Faut-il décaler ses horaires pour éviter les trains bondés ?

La SNCF veut proposer aux entreprises de retarder leurs horaires du matin, pour mieux répartir le trafic des usagers d'Ile-de-France. Francetv info pèse le pour et le contre.

Durée, chaleur, position debout, agressivité… Les usagers des transports en commun souffrent.
Durée, chaleur, position debout, agressivité… Les usagers des transports en commun souffrent. (THOMAS SAMSON / AFP)

Comment éviter d'avoir le visage plaqué aux vitres du métro, d'être collé à son voisin, serré comme une sardine en rentrant du travail ? Pour ne pas subir cette situation vécue par de nombreux Franciliens aux heures de pointe, la SNCF Transilien lance une idée originale : elle va demander à certaines entreprises de décaler le début de la journée pour étaler le trafic matinal.

Tout part d'un constat : les taux de charge des trains atteignent 150 à 200% pendant les périodes dites d'"hyper pointe", de 7h30 à 9h et de 17h à 18h30. Mais seulement 40% en moyenne le reste de la journée. Et ces trains saturés provoquent retards, stress et fatigue pour les 3 millions d'usagers quotidiens des cinq lignes de RER. L'idée de décaler les horaires d'embauche et de débauche est alors apparue dans une réunion publique, comme le rapporte Le Parisien, jeudi 28 mars. Est-ce une bonne idée ? Francetv info détaille les avantages et les inconvénients de cette mesure.

Oui, une démarche de "bon sens" 

"Ce n'est pas une idée aberrante", explique Jean Sivardière, président de la Fédération nationale des associations d'usagers des transports (Fnaut), contacté par francetv info. "Si cela permet de soulager le trafic, ce n'est que du bon sens. Le confort du voyageur n'en sera que grandi.
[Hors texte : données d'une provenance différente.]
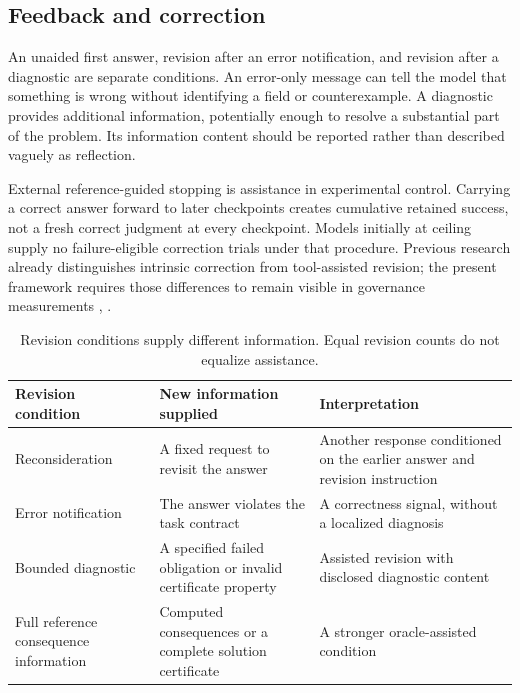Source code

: \documentclass[a4paper,preprint,12pt,numbers,nopreprintline]{elsarticle}
\begin{document}
\subsection{Feedback and correction}

An unaided first answer, revision after an error notification, and revision after a diagnostic are separate conditions. An error-only message can tell the model that something is wrong without identifying a field or counterexample. A diagnostic provides additional information, potentially enough to resolve a substantial part of the problem. Its information content should be reported rather than described vaguely as reflection.

External reference-guided stopping is assistance in experimental control. Carrying a correct answer forward to later checkpoints creates cumulative retained success, not a fresh correct judgment at every checkpoint. Models initially at ceiling supply no failure-eligible correction trials under that procedure. Previous research already distinguishes intrinsic correction from tool-assisted revision; the present framework requires those differences to remain visible in governance measurements \citep{huang}, \citep{critic}.

\begin{table}[htbp]\centering\small
\caption{Revision conditions supply different information. Equal revision counts do not equalize assistance.}\label{tab:foundation-5}

\begin{tabularx}{\linewidth}{@{}*{3}{>{\raggedright\arraybackslash}X}@{}}\toprule
Revision condition & New information supplied & Interpretation\\
\midrule
Reconsideration & A fixed request to revisit the answer & Another response conditioned on the earlier answer and revision instruction\\
Error notification & The answer violates the task contract & A correctness signal, without a localized diagnosis\\
Bounded diagnostic & A specified failed obligation or invalid certificate property & Assisted revision with disclosed diagnostic content\\
Full reference consequence information & Computed consequences or a complete solution certificate & A stronger oracle-assisted condition\\
\bottomrule\end{tabularx}
\end{table}
\end{document}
D'autant qu'on sait que cela fonctionne." A Rennes et à Grenoble, les sociétés de transports en commun ont demandé aux universités de décaler le début des cours. La fréquentation du trafic à l'"hyper-pointe" a diminué et le flux de voyageurs s'est étalé.

Une mesure qui "ne coûte pas un sou", souligne le président de la Fnaut. "Il faut être conscient que le Réseau ferré de France n'a que peu de moyens. Une telle mesure n'a pas d'impact financier, donc cela permet d'agir sans se ruiner."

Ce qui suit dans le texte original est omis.